Layer-wise Noise Guided Selective Wavelet Reconstruction for Robust Medical Image Segmentation
Yuting Lu, Ziliang Wang, Weixin Xu, Wei Zhang, Yongqiang Zhao, Yang Yu, Xiaohong Zhang
TL;DR
This work tackles the brittleness of medical image segmentation under distribution shifts and adversarial perturbations by introducing LNG-SWR, a dual-domain framework that learns a frequency-bias prior during training via layer-wise noise and enforces it at inference through prior-guided selective wavelet reconstruction. The method performs frequency-domain band preservation, suppression, and re-weighting (LL preserved, HH suppressed, LH/HL gated) with a lightweight iDWT-based reconstruction and a shallow fusion, complemented by a train-time Noise Injection Unit and a bottleneck dynamic multi-scale fusion module.
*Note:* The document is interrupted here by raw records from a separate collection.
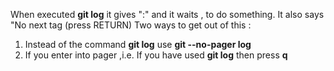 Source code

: When executed **git log** it gives  ":" and it waits , to do something. It also says "No next tag (press RETURN)
Two ways to get out of this :
1. Instead of the command **git log** use **git --no-pager log**
2. If you enter into pager ,i.e. If you have used **git log** then  press **q**
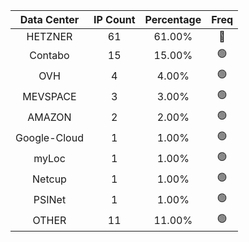 | Data Center | IP Count | Percentage | Freq |
|:------------:|:--------:|:-----------:|:-----:|
| HETZNER | 61 | 61.00% | 🔴 |
| Contabo | 15 | 15.00% | 🟢 |
| OVH | 4 | 4.00% | 🟢 |
| MEVSPACE | 3 | 3.00% | 🟢 |
| AMAZON | 2 | 2.00% | 🟢 |
| Google-Cloud | 1 | 1.00% | 🟢 |
| myLoc | 1 | 1.00% | 🟢 |
| Netcup | 1 | 1.00% | 🟢 |
| PSINet | 1 | 1.00% | 🟢 |
| OTHER | 11 | 11.00% | 🟢 | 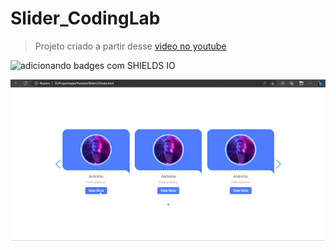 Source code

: # Slider_CodingLab

> Projeto criado a partir desse [video no youtube](https://www.youtube.com/watch?v=qOO6lVMhmGc)

![adicionando badges com SHIELDS IO](https://img.shields.io/badge/STATUS-CONCLUÍDO-<COLOR>GREEN)

![Resultado Slide](final.gif)

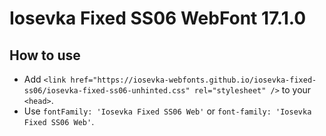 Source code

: # Iosevka Fixed SS06 WebFont 17.1.0

## How to use

- Add `<link href="https://iosevka-webfonts.github.io/iosevka-fixed-ss06/iosevka-fixed-ss06-unhinted.css" rel="stylesheet" />` to your `<head>`.
- Use `fontFamily: 'Iosevka Fixed SS06 Web'` or `font-family: 'Iosevka Fixed SS06 Web'`.
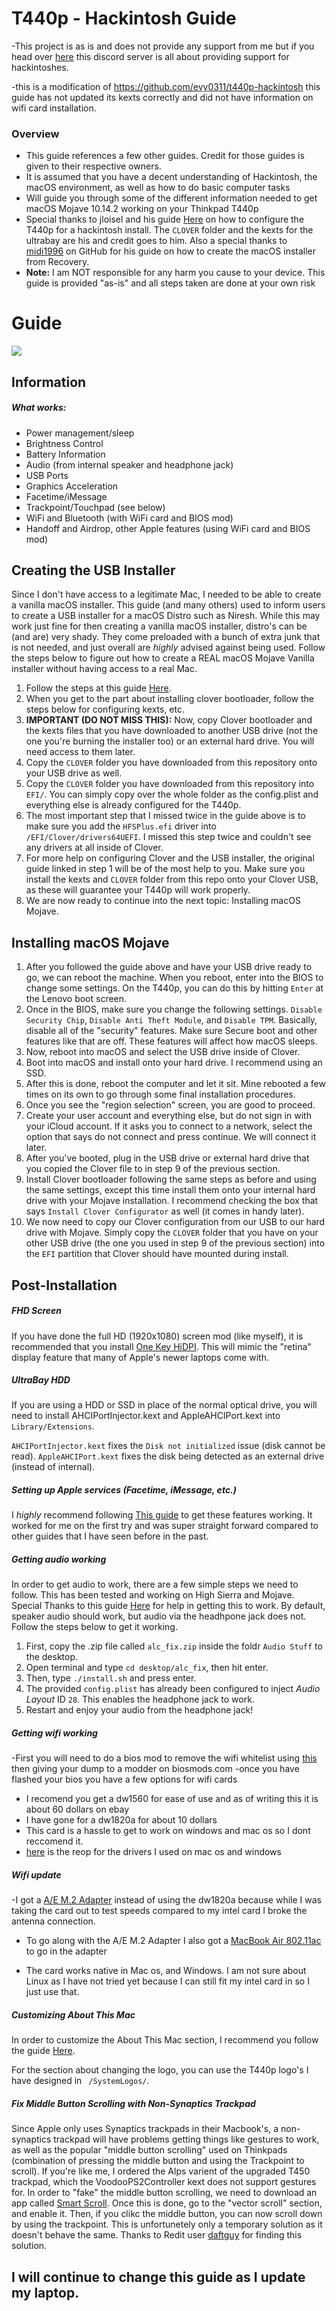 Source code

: # T440p - Hackintosh Guide

-This project is as is and does not provide any support from me but if you head over [here](https://discord.gg/t7Tykuf) this discord server is all about providing support for hackintoshes.

-this is a modification of https://github.com/evy0311/t440p-hackintosh this guide has not updated its kexts correctly and did not have information on wifi card installation.

### Overview

- This guide references a few other guides. Credit for those guides is given to their respective owners.
- It is assumed that you have a decent understanding of Hackintosh, the macOS environment, as well as how to do basic computer tasks
- Will guide you through some of the different information needed to get macOS Mojave 10.14.2 working on your Thinkpad T440p
- Special thanks to jloisel and his guide [Here](https://github.com/jloisel/t440p "Here") on how to configure the T440p for a hackintosh install. The `CLOVER` folder and the kexts for the ultrabay are his and credit goes to him. Also a special thanks to [midi1996](https://github.com/midi1996) on GitHub for his guide on how to create the macOS installer from Recovery.
- **Note:** I am NOT responsible for any harm you cause to your device. This guide is provided "as-is" and all steps taken are done at your own risk

# Guide

![](https://github.com/evy0311/t440p/raw/master/Guide%20Stuff/T440p_Day.png)

## Information
##### What works:
- Power management/sleep
- Brightness Control
- Battery Information
- Audio (from internal speaker and headphone jack)
- USB Ports
- Graphics Acceleration
- Facetime/iMessage
- Trackpoint/Touchpad (see below)
- WiFi and Bluetooth (with WiFi card and BIOS mod)
- Handoff and Airdrop, other Apple features (using WiFi card and BIOS mod)

## Creating the USB Installer
Since I don't have access to a legitimate Mac, I needed to be able to create a vanilla macOS installer. This guide (and many others) used to inform users to create a USB installer for a macOS Distro such as Niresh. While this may work just fine for then creating a vanilla macOS installer, distro's can be (and are) very shady. They come preloaded with a bunch of extra junk that is not needed, and just overall are *highly* advised against being used. Follow the steps below to figure out how to create a REAL macOS Mojave Vanilla installer without having access to a real Mac.

1. Follow the steps at this guide [Here](https://internet-install.gitbook.io/macos-internet-install/).
2. When you get to the part about installing clover bootloader, follow the steps below for configuring kexts, etc. 
3. **IMPORTANT (DO NOT MISS THIS):** Now, copy Clover bootloader and the kexts files that you have downloaded to another USB drive (not the one you're burning the installer too) or an external hard drive. You will need access to them later.
4. Copy the `CLOVER` folder you have downloaded from this repository onto your USB drive as well.
5. Copy the `CLOVER` folder you have downloaded from this repository into `EFI/`. You can simply copy over the whole folder as the config.plist and everything else is already configured for the T440p. 
6. The most important step that I missed twice in the guide above is to make sure you add the `HFSPlus.efi` driver into `/EFI/Clover/drivers64UEFI`. I missed this step twice and couldn't see any drivers at all inside of Clover.
7. For more help on configuring Clover and the USB installer, the original guide linked in step 1 will be of the most help to you. Make sure you install the kexts and `CLOVER` folder from this repo onto your Clover USB, as these will guarantee your T440p will work properly.
8. We are now ready to continue into the next topic: Installing macOS Mojave.



## Installing macOS Mojave
1. After you followed the guide above and have your USB drive ready to go, we can reboot the machine. When you reboot, enter into the BIOS to change some settings. On the T440p, you can do this by hitting `Enter` at the Lenovo boot screen.
2. Once in the BIOS, make sure you change the following settings. `Disable Security Chip`, `Disable Anti Theft Module`, and `Disable TPM`. Basically, disable all of the "security" features. Make sure Secure boot and other features like that are off. These features will affect how macOS sleeps.
3. Now, reboot into macOS and select the USB drive inside of Clover.
4. Boot into macOS and install onto your hard drive. I recommend using an SSD.
5. After this is done, reboot the computer and let it sit. Mine rebooted a few times on its own to go through some final installation procedures.
6. Once you see the "region selection" screen, you are good to proceed.
7. Create your user account and everything else, but do not sign in with your iCloud account. If it asks you to connect to a network, select the option that says do not connect and press continue. We will connect it later.
8. After you've booted, plug in the USB drive or external hard drive that you copied the Clover file to in step 9 of the previous section. 
9. Install Clover bootloader following the same steps as before and using the same settings, except this time install them onto your internal hard drive with your Mojave installation. I recommend checking the box that says `Install Clover Configurator` as well (it comes in handy later).
10. We now need to copy our Clover configuration from our USB to our hard drive with Mojave. Simply copy the `CLOVER` folder that you have on your other USB drive (the one you used in step 9 of the previous section) into the `EFI` partition that Clover should have mounted during install. 

## Post-Installation

##### FHD Screen

If you have done the full HD (1920x1080) screen mod (like myself), it is recommended that you install [One Key HiDPI](https://github.com/xzhih/one-key-hidpi "One Key HiDPI").  This will mimic the "retina" display feature that many of Apple's newer laptops come with.

##### UltraBay HDD

If you are using a HDD or SSD in place of the normal optical drive, you will need to install AHCIPortInjector.kext and AppleAHCIPort.kext into `Library/Extensions`.

`AHCIPortInjector.kext` fixes the `Disk not initialized` issue (disk cannot be read). `AppleAHCIPort.kext` fixes the disk being detected as an external drive (instead of internal).

##### Setting up Apple services (Facetime, iMessage, etc.)
I *highly* recommend following [This guide](https://www.tonymacx86.com/threads/an-idiots-guide-to-imessage.196827/) to get these features working. It worked for me on the first try and was super straight forward compared to other guides that I have seen before in the past. 

##### Getting audio working

In order to get audio to work, there are a few simple steps we need to follow. This has been tested and working on High Sierra and Mojave. Special Thanks to this guide [Here](https://www.tonymacx86.com/threads/guide-lenovo-thinkpad-t440p.233282/) for help in getting this to work. By default, speaker audio should work, but audio via the headhpone jack does not. Follow the steps below to get it working.


1. First, copy the .zip file called `alc_fix.zip` inside the foldr `Audio Stuff` to the desktop.
2. Open terminal and type `cd desktop/alc_fix`, then hit enter.
3. Then, type `./install.sh` and press enter.
4. The provided `config.plist` has already been configured to inject *Audio Layout* ID `28`. This enables the headphone jack to work.
5. Restart and enjoy your audio from the headphone jack!

##### Getting wifi working 
-First you will need to do a bios mod to remove the wifi whitelist using [this](https://www.amazon.com/AiTrip-CH341A-EEPROM-Programmer-Adapter/dp/B07WGXF12T/ref=asc_df_B07WGXF12T/?tag=hyprod-20&linkCode=df0&hvadid=366343882692&hvpos=1o1&hvnetw=g&hvrand=14206465182420067327&hvpone=&hvptwo=&hvqmt=&hvdev=c&hvdvcmdl=&hvlocint=&hvlocphy=9016853&hvtargid=pla-819209743388&psc=1&tag=&ref=&adgrpid=76503872296&hvpone=&hvptwo=&hvadid=366343882692&hvpos=1o1&hvnetw=g&hvrand=14206465182420067327&hvqmt=&hvdev=c&hvdvcmdl=&hvlocint=&hvlocphy=9016853&hvtargid=pla-819209743388) then giving your dump to a modder on biosmods.com 
-once you have flashed your bios you have a few options for wifi cards
- I recomend you get a dw1560 for ease of use and as of writing this it is about 60 dollars on ebay
- I have gone for a dw1820a for about 10 dollars
- This card is a hassle to get to work on windows and mac os so I dont reccomend it.
- [here](https://github.com/ameeno/DELL-DW1820A-Drivers/tree/master/Windows%2010) is the reop for the drivers I used on mac os and windows

##### Wifi update

-I got a [A/E M.2 Adapter](https://www.aliexpress.com/item/4000026569596.html?spm=a2g0o.detail.1000060.1.4d735ca3q74JUL&gps-id=pcDetailBottomMoreThisSeller&scm=1007.13339.128551.0&scm_id=1007.13339.128551.0&scm-url=1007.13339.128551.0&pvid=a962573f-c7cb-4c2b-a4d0-0b7896bde4a9) instead of using the dw1820a because while I was taking the card out to test speeds compared to my intel card I broke the antenna connection. 

- To go along with the A/E M.2 Adapter I also got a [MacBook Air 802.11ac](https://www.ebay.com/i/173278201257?chn=ps&norover=1&mkevt=1&mkrid=711-117182-37290-0&mkcid=2&itemid=173278201257&targetid=595232406189&device=c&mktype=pla&googleloc=9016853&poi=&campaignid=2086170139&mkgroupid=80119577747&rlsatarget=pla-595232406189&abcId=1141016&merchantid=136055689&gclid=Cj0KCQiA2ITuBRDkARIsAMK9Q7Ptwak9C3vL-qSYDPM9Nj4OSIMdiAUF_Eyffn3z13xHzUnMteX-kWEaAtHrEALw_wcB) to go in the adapter 

- The card works native in Mac os, and Windows. I am not sure about Linux as I have not tried yet because I can still fit my intel card in so I just use that.


##### Customizing About This Mac

In order to customize the About This Mac section, I recommend you follow the guide [Here](https://github.com/Haru-tan/Hackintosh-Things/blob/master/AboutThisMacMojave.md "Here").

For the section about changing the logo, you can use the T440p logo's I have designed in ` /SystemLogos/`.

##### Fix Middle Button Scrolling with Non-Synaptics Trackpad

Since Apple only uses Synaptics trackpads in their Macbook's, a non-synaptics trackpad will have problems getting things like gestures to work, as well as the popular "middle button scrolling" used on Thinkpads (combination of pressing the middle button and using the Trackpoint to scroll). If you're like me, I ordered the Alps varient of the upgraded T450 trackpad, which the VoodooPS2Controller kext does not support gestures for. In order to "fake" the middle button scrolling, we need to download an app called [Smart Scroll](http://www.marcmoini.com/sx_en.html). Once this is done, go to the "vector scroll" section, and enable it. Then, if you clikc the middle button, you can now scroll down by using the trackpoint. This is unfortunetely only a temporary solution as it doesn't behave the same. Thanks to Redit user [daftguy](https://www.reddit.com/user/daftguy) for finding this solution. 

## I will continue to change this guide as I update my laptop.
LNG-SWR is backbone-agnostic and can serve as a plug-in to adversarial training or operate with standard training, delivering robust performance with minimal overhead and improved boundary stability. Experiments on CT (LIDC-IDRI) and ultrasound (TN-SCUI) under a unified PGD-based robustness protocol with SSAH show consistent gains in clean Dice/IoU and reduced drops under strong attacks, with additive improvements when combined with AT; this demonstrates a practical, scalable path to robust medical image segmentation without sacrificing clean accuracy. The approach emphasizes frequency-domain control (DWT/iDWT subbands) and training-time perturbations to yield durable robustness in both adversarial and standard regimes, enabling clinically viable deployments.
Abstract
Clinical deployment requires segmentation models to stay stable under distribution shifts and perturbations. The mainstream solution is adversarial training (AT) to improve robustness; however, AT often brings a clean--robustness trade-off and high training/tuning cost, which limits scalability and maintainability in medical imaging. We propose \emph{Layer-wise Noise-Guided Selective Wavelet Reconstruction (LNG-SWR)}. During training, we inject small, zero-mean noise at multiple layers to learn a frequency-bias prior that steers representations away from noise-sensitive directions. We then apply prior-guided selective wavelet reconstruction on the input/feature branch to achieve frequency adaptation: suppress noise-sensitive bands, enhance directional structures and shape cues, and stabilize boundary responses while maintaining spectral consistency. The framework is backbone-agnostic and adds low additional inference overhead. It can serve as a plug-in enhancement to AT and also improves robustness without AT. On CT and ultrasound datasets, under a unified protocol with PGD-$L_{\infty}/L_{2}$ and SSAH, LNG-SWR delivers consistent gains on clean Dice/IoU and significantly reduces the performance drop under strong attacks; combining LNG-SWR with AT yields additive gains. When combined with adversarial training, robustness improves further without sacrificing clean accuracy, indicating an engineering-friendly and scalable path to robust segmentation. These results indicate that LNG-SWR provides a simple, effective, and engineering-friendly path to robust medical image segmentation in both adversarial and standard training regimes.